Telecom & Wireless

Sprint Cannot Succeed on Its Own

It appears, based on media reports, that a marriage between number four U.S. wireless carrier Sprint Corp. (NYSE: S) and number three carrier T-Mobile US Inc. (NASDAQ: TMUS) is off. Sprint needed the deal to remain viable.

Rumors are that Sprint’s major shareholder Softbank was unhappy with the agreement proposed by T-Mobile majority shareholder Deutsche Telekom. T-Mobile would have been the controlling party in any marriage

Sprint will have to settle with the smallest market share in a cutthroat sector that is no longer growing in the United States. There are more cellphones than people. The upgrade cycle of phones, which includes the launch of the new iPhone 8 and iPhone X, is another rotation in an endlessly changing inventory. The four large carriers rely on price cuts and an ever-changing set of broadband service price wars. The entire industry will soon make the immensely expensive transition from 4G to 5G service.

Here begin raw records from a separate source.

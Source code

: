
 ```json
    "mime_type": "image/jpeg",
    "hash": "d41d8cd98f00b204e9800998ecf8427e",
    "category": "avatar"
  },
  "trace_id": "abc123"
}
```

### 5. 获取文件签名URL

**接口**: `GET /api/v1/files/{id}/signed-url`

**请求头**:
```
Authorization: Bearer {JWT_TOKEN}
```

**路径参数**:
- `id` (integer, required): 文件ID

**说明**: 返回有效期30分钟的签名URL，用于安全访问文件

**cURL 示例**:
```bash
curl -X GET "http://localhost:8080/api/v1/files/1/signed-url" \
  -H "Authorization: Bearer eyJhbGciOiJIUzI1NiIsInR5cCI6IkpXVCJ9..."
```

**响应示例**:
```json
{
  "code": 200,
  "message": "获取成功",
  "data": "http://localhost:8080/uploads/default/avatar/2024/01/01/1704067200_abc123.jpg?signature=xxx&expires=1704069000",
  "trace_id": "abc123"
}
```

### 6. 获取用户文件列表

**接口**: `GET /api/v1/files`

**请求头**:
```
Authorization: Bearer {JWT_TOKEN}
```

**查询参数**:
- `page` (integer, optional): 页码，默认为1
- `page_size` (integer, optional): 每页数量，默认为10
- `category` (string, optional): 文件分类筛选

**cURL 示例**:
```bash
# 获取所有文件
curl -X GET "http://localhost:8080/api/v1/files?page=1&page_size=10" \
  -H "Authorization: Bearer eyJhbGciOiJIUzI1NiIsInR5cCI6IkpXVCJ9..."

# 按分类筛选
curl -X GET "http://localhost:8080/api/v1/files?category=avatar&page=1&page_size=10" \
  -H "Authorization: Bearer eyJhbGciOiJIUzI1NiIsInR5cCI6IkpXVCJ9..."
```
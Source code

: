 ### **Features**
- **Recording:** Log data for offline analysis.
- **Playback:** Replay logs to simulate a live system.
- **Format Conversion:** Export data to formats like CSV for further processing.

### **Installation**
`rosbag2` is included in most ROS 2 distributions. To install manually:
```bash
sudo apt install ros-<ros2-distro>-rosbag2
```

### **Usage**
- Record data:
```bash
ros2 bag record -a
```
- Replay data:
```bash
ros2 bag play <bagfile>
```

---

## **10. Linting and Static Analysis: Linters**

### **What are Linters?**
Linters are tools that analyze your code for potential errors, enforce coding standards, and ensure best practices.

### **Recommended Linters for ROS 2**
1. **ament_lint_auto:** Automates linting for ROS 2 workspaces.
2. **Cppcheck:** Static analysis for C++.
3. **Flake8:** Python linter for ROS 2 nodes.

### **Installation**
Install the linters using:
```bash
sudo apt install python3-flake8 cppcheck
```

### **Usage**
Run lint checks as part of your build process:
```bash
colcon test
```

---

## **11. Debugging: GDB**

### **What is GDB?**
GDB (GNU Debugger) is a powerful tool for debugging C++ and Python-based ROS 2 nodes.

Sprint usually finishes last or close to last in surveys of wireless service, which makes its ability to claw back market share more difficult. Its revenue in the third quarter was $6.0 billion, down from $6.4 billion in the same quarter a year ago, At least Sprint’s net loss got better. It shrank from $142 million to $48 million. The company has $32.4 billion in long-term debt, financing and capital lease obligations.

Aside from T-Mobile, which has aggressively marketed its services and added millions of new subscribers in the past three years, Sprint is up against industry juggernauts AT&T Inc. (NYSE: T) and Verizon Communications Inc. (NYSE: VZ). Both companies are huge, based on revenue and subscriber count, and have added content ownership to their inventories of unique services. Sprint has neither the balance sheet nor the market cap to match those moves.

Sprint’s share price has dropped 28% this year to $6.34. The figure would have been worse if not for the T-Mobile M&A discussions. Its share price almost certainly will languish without a partner, and its options to expand its business have already eroded.